The algorithm for this construction is shown in Algorithm 1 and is borrowed from  [11]. The interlink data structure turns the blockchain into a skiplist-like  [18] data structure.

The updateInterlink algorithm accepts a block \(B'\), which already has an interlink data structure defined on it. The function evaluates the interlink data structure which needs to be included as part of the next block. It copies the existing interlink data structure and then modifies its entries from level 0 to \(\textsf {level}(B')\) to point to the block \(B'\).

figure a

Traversing the Blockchain. As we have now extended blocks to contain multiple pointers to previous blocks, if certain blocks are omitted from the middle of a chain we will obtain a subchain, as long as the blockchain property is maintained (i.e., that each block must contain an interlink pointer to its previous block in the sequence).

Blockchains are sequences, but it is more convenient to use set notation for some operations. Specifically, \(B \in \mathcal {C}\) and \(\emptyset \) have the obvious meaning. \(\mathcal {C}_1 \subseteq \mathcal {C}_2\) means that all blocks in \(\mathcal {C}_1\) exist in \(\mathcal {C}_2\), perhaps with additional blocks intertwined. \(\mathcal {C}_1 \cup \mathcal {C}_2\) is the chain obtained by sorting the blocks contained in both \(\mathcal {C}_1\) and \(\mathcal {C}_2\) into a sequence (this may be not always defined, as pointers may be missing). We will freely use set builder notation \(\{B \in \mathcal {C}: p(B)\}\). \(\mathcal {C}_1 \cap \mathcal {C}_2\) is the chain \(\{B: B \in \mathcal {C}_1 \wedge B \in \mathcal {C}_2\}\). In all cases, the blockchain property must be maintained. The lowest common ancestor is \(\textsf {LCA}(\mathcal {C}_1, \mathcal {C}_2) = (\mathcal {C}_1 \cap \mathcal {C}_2)[-1]\). If \(\mathcal {C}_1[0] = \mathcal {C}_2[0]\) and \(\mathcal {C}_1[-1] = \mathcal {C}_2[-1]\), we say the chains \(\mathcal {C}_1, \mathcal {C}_2\) span the same block range.

It will soon become clear that it is useful to construct a chain containing only the superblocks of another chain. Given \(\mathcal {C}\) and level \(\mu \), the upchain \(\mathcal {C}\negthickspace \uparrow ^\mu \) is defined as \(\{B \in \mathcal {C}: level(B) \ge \mu \}\). A chain containing only \(\mu \)-superblocks is called a \(\mu \)-superchain. It is also useful, given a \(\mu \)-superchain \(\mathcal {C}'\) to go back to the regular chain \(\mathcal {C}\).
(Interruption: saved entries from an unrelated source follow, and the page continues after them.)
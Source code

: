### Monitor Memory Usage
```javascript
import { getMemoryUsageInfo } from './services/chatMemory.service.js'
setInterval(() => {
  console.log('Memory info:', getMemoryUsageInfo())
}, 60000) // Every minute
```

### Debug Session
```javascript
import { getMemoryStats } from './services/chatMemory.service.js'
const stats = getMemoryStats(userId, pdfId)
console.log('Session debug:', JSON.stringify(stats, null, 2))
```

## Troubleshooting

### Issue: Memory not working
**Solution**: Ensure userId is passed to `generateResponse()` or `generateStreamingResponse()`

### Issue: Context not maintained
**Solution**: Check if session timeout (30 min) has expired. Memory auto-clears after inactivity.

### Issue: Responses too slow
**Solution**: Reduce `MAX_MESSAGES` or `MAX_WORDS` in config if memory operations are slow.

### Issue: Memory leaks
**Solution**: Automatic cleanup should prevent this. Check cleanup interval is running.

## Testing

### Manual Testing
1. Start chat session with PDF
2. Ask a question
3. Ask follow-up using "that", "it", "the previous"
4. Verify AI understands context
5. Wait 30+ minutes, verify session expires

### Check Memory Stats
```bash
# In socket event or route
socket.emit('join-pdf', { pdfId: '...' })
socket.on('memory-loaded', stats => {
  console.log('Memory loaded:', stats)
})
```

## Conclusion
Given chains \(\mathcal {C}' \subseteq \mathcal {C}\), the downchain \(\mathcal {C}'\negthickspace \downarrow \,\!\!_\mathcal {C}\) is defined as \(\mathcal {C}\{\mathcal {C}'[0]:\mathcal {C}'[-1]\}\). \(\mathcal {C}\) is the underlying chain of \(\mathcal {C}'\). The underlying chain is often implied by context, so we will simply write \(\mathcal {C}'\negthickspace \downarrow \,\). By the above definition, the \(\mathcal {C}\negthickspace \uparrow \) operator is absolute: \((\mathcal {C}\negthickspace \uparrow ^\mu )\negthickspace \uparrow ^{\mu + i} = \mathcal {C}\negthickspace \uparrow ^{\mu + i}\). Given a set of consecutive rounds \(S = \{r, r + 1, \cdots , r + j\} \subseteq \mathbb {N}\), we define \(\mathcal {C}^S = \{B \in \mathcal {C}: B \text { was generated during } S\}\).

4 Non-interactive Blockchain suffix proofs

In this section, we introduce our non-interactive suffix proofs. With foresight, we caution the reader that the non-interactive construction we present in this section is insecure. A small patch will later allow us to modify our construction to achieve security.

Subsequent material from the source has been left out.